Brossard ocupou a tribuna do Senado dias depois e incendiou o plenário com um discurso inflamado denunciando o fato patético da censura. Pela primeira vez, o Brasil ficava sabendo que a ditadura havia proibido o ballet e proibido a TV de dizer que o ballet estava proibido. Numa passagem de seu discurso ele diz ironicamente:

(…)“O Ballet Bolshoi, sabem os menos incultos é uma respeitável e secular instrumentação internacional de dança. É tão marxista quanto o seria Leon Tolstoi, e o germe da subversão comunista está presente nos compassos de sua dança como poderia estar vivo nas barbas do Czar Nicolau II. Sem medo de exagero, pode-se garantir que ele é tão soviético, quanto Shakespeare é inglês. Quer dizer: trata-se de um patrimônio cultural da humanidade que não pode ser aprisionado pelo realismo socialista lucakseano nem vai deixar de falar a linguagem universal da dança por vontade de  uma política, seja a nossa tropical, seja a temperada nas estepes da União Soviética”(…)
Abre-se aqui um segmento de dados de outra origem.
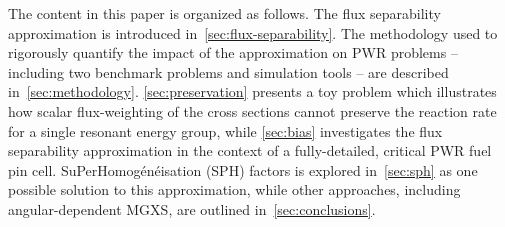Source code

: The content in this paper is organized as follows. The flux separability approximation is introduced in~\autoref{sec:flux-separability}. The methodology used to rigorously quantify the impact of the approximation on PWR problems -- including two benchmark problems and simulation tools -- are described in~\autoref{sec:methodology}. \autoref{sec:preservation} presents a toy problem which illustrates how scalar flux-weighting of the cross sections cannot preserve the reaction rate for a single resonant energy group, while \autoref{sec:bias} investigates the flux separability approximation in the context of a fully-detailed, critical PWR fuel pin cell. SuPerHomog\'{e}n\'{e}isation (SPH) factors is explored in~\autoref{sec:sph} as one possible solution to this approximation, while other approaches, including angular-dependent MGXS, are outlined in~\autoref{sec:conclusions}.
A L&PM publicou este discurso, juntamente com outros igualmente irreverentes e críticos do senador Brossard, menos de um mês depois de proferido. E quando foi aventada a hipótese de aprender o livro, nos agarramos a um eufemismo legal. O discurso estava já oficializado nos anais do Senado da República, portanto seria um grande escândalo proibir a manifestação de um senador que já havia se tornado pública por constar dos anais… Hoje é quase um delírio imaginarmos que um livro de discursos seria a única forma de contestar os atos de um governo. “O Ballet Proibido” tornou-se um clássico, pois representa magnificamente este período em que nós, editores, publicávamos livros como único meio de criticar o poder. E este desafio à truculência do governo transformou “O Ballet Proibido” em um Best-seller a ponto de encabeçar por várias semanas a lista dos mais vendidos da revista Veja.

*Toda terça-feira, o editor Ivan Pinheiro Machado resgata histórias que aconteceram em mais de três décadas de L&PM. Este é o décimo quarto post da Série “Era uma vez… uma editora“.